§ EXERCISE INPUT:

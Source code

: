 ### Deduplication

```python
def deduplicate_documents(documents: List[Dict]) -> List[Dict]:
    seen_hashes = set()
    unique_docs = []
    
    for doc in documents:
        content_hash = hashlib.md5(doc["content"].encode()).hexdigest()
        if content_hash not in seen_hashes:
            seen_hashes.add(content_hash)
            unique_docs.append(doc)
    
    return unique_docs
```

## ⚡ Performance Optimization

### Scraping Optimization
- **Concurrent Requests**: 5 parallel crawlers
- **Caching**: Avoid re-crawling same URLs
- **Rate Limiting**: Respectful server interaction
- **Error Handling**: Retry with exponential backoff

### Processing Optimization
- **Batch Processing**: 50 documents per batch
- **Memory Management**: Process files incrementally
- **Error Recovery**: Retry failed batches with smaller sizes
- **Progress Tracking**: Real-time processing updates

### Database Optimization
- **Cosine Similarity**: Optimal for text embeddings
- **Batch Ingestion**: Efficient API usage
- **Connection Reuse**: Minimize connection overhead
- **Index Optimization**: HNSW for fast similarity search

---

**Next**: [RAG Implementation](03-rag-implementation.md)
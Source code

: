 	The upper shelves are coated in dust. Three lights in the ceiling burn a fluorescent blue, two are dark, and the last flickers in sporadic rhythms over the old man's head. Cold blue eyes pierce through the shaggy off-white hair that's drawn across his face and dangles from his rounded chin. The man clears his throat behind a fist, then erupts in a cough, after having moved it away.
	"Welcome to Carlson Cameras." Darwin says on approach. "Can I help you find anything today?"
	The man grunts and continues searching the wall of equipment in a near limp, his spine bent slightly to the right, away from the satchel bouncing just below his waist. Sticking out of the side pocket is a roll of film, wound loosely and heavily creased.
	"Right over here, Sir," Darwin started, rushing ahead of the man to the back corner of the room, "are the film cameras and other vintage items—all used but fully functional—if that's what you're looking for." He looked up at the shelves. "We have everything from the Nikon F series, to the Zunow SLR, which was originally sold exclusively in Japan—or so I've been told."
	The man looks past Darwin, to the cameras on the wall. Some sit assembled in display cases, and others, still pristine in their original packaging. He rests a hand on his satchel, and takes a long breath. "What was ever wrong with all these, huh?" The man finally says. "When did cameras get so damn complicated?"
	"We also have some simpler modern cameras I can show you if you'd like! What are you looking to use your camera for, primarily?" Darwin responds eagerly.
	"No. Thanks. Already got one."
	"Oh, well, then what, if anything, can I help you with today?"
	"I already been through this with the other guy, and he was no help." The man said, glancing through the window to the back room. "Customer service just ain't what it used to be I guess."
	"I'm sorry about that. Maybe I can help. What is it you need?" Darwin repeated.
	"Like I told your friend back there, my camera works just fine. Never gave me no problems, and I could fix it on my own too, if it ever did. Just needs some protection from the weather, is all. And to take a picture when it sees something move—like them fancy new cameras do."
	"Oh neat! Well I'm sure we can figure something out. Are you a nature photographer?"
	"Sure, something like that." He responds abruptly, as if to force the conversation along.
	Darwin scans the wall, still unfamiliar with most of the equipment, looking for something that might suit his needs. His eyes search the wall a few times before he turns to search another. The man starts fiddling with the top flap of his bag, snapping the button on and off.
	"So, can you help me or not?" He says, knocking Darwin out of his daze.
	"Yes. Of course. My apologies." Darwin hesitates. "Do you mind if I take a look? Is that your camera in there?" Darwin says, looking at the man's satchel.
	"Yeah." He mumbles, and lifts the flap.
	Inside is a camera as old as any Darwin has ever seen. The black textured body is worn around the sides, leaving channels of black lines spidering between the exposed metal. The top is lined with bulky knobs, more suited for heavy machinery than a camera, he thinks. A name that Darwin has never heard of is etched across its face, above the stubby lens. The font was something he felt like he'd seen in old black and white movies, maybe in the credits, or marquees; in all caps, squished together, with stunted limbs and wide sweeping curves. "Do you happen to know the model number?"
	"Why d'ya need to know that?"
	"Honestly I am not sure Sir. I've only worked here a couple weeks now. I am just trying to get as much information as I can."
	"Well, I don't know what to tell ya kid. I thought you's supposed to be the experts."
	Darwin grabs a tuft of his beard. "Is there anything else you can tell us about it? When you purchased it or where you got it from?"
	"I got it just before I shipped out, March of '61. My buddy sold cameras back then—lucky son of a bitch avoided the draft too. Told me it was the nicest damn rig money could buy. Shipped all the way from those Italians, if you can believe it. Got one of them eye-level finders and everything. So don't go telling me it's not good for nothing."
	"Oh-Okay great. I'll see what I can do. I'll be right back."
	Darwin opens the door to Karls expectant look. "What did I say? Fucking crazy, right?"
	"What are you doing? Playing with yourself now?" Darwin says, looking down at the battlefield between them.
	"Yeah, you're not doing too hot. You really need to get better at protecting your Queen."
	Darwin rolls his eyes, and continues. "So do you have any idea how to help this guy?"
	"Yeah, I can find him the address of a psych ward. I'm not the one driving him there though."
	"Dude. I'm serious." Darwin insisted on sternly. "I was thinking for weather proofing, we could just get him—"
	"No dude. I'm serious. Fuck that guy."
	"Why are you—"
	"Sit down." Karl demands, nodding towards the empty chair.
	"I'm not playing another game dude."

§ PROBLEM: Search the records for the string "says", and copy every line that holds it.

§ THE ANSWER:
	"Welcome to Carlson Cameras." Darwin says on approach. "Can I help you find anything today?"
	The man looks past Darwin, to the cameras on the wall. Some sit assembled in display cases, and others, still pristine in their original packaging. He rests a hand on his satchel, and takes a long breath. "What was ever wrong with all these, huh?" The man finally says. "When did cameras get so damn complicated?"
	"So, can you help me or not?" He says, knocking Darwin out of his daze.
	"Yes. Of course. My apologies." Darwin hesitates. "Do you mind if I take a look? Is that your camera in there?" Darwin says, looking at the man's satchel.
	"What are you doing? Playing with yourself now?" Darwin says, looking down at the battlefield between them.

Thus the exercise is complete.